Captain Henry Dinger of the Boise Fire and Rescue Team says it's very common for dumbasses to start hitting the river in early June. "We usually rescue at least three or four dumbasses every year before we officially open the river for floating," he says. "But those are just the biggest dumbasses. The regular dumbasses are too lazy to come out until July, and we rescue a whole bunch of them from July until September."

Upton says he is particularly stoked about trying out a new floating technique called 'swiping', which involves steering your raft to the side of the river and then holding onto the overhanging branches while using your legs to keep the raft from being taken by the current. Upton says he learned about this technique from his dumbass friend Jack, who lives in Boulder.

"It's a total rush," says Upton, "and it'll be so much better with the gnarly crapload of water they're letting out of Lucky Peak. This is going to be the best float ever."

Category: Sports/Outdoors
BSU Student Has Worst French Accent Ever

BSU French Professor Sophie Renoir thought she had heard it all in her 24 years of teaching the French language to American college students. Then Meridian native Tracy Smith enrolled in her summer session of Advanced Oral French.

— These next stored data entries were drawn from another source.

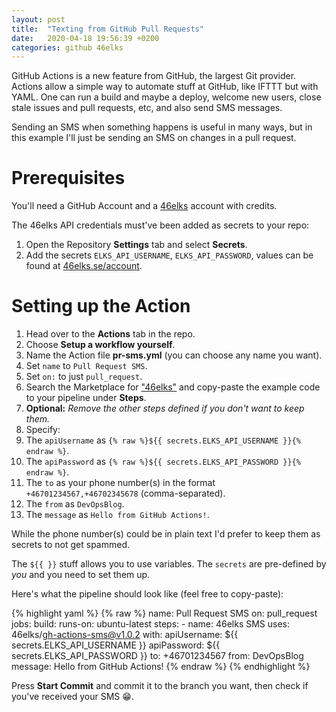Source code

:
 ```yaml
---
layout: post
title:  "Texting from GitHub Pull Requests"
date:   2020-04-18 19:56:39 +0200
categories: github 46elks
---
```

GitHub Actions is a new feature from GitHub, the largest Git provider. Actions allow a simple way to automate stuff at GitHub, like IFTTT but with YAML. One can run a build and maybe a deploy, welcome new users, close stale issues and pull requests, etc, and also send SMS messages.

Sending an SMS when something happens is useful in many ways, but in this example I'll just be sending an SMS on changes in a pull request.

# Prerequisites

You'll need a GitHub Account and a [46elks][46elks-homepage] account with credits.

The 46elks API credentials must've been added as secrets to your repo:

1. Open the Repository **Settings** tab and select **Secrets**.
1. Add the secrets `ELKS_API_USERNAME`, `ELKS_API_PASSWORD`, values can be found at [46elks.se/account][46elks-account].

# Setting up the Action

1. Head over to the **Actions** tab in the repo.
1. Choose **Setup a workflow yourself**.
1. Name the Action file **pr-sms.yml** (you can choose any name you want).
  1. Set `name` to `Pull Request SMS`.
  1. Set `on:` to just `pull_request`.
1. Search the Marketplace for ["46elks"][github-actions-46elks] and copy-paste the example code to your pipeline under **Steps**.
1. **Optional:** *Remove the other steps defined if you don't want to keep them.*
1. Specify:
  1. The `apiUsername` as `{% raw %}${{ secrets.ELKS_API_USERNAME }}{% endraw %}`.
  1. The `apiPassword` as `{% raw %}${{ secrets.ELKS_API_PASSWORD }}{% endraw %}`.
  1. The `to` as your phone number(s) in the format `+46701234567,+46702345678` (comma-separated).
  1. The `from` as `DevOpsBlog`.
  1. The `message` as `Hello from GitHub Actions!`.
  
While the phone number(s) could be in plain text I'd prefer to keep them as secrets to not get spammed.

The `${{ }}` stuff allows you to use variables. The `secrets` are pre-defined by *you* and you need to set them up.

Here's what the pipeline should look like (feel free to copy-paste):

{% highlight yaml %}
{% raw %}
name: Pull Request SMS
on: pull_request
jobs:
  build:
    runs-on: ubuntu-latest
    steps:
    - name: 46elks SMS
      uses: 46elks/gh-actions-sms@v1.0.2
      with:
        apiUsername: ${{ secrets.ELKS_API_USERNAME }}
        apiPassword: ${{ secrets.ELKS_API_PASSWORD }}
        to: +46701234567
        from: DevOpsBlog
        message: Hello from GitHub Actions!
{% endraw %}
{% endhighlight %}

Press **Start Commit** and commit it to the branch you want, then check if you've received your SMS 😁.

[46elks-homepage]: https://46elks.se
[46elks-account]: https://46elks.se/account
[github-actions-46elks]: https://github.com/marketplace/actions/46elks-sms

"The first time Tracy spoke, I thought it was a joke," says Renoir, who spent six years studying at the Sorbonne in Paris and has a PhD in French from Yale. "But then she kept talking and I realized that she really and truly has the absolute worst French accent I have ever heard. It's like she's not even trying. George W. Bush would have a better French accent. It makes me wonder what she hears when she listens to music."

Smith says she fell in love with French in high school, and she loves wearing berets and writing letters to Laurent, her French pen pal who lives in Lyon. "I have such a great time learning the language," Smith says. "It'll be so much fun to go to France soon and show all the people there that not all Americans are uncultured pigs. I especially want to talk to them about wine."

Despite her student's enthusiasm about her foreign language studies, Professor Renoir says she is prepared to give Smith very low grades to discourage her from ever going to a French-speaking country.

"How she got this far in her French studies is beyond me," says Renoir. "Previous teachers probably passed her just so they would never have to hear her speak again, and that's tempting, believe me. After she speaks I feel compelled to go to my office and write apology letters to the French ambassador, the French president, and the Victor Hugo estate because no one has ever butchered their language so badly. If she ever goes to Paris, I fear we might have an international incident."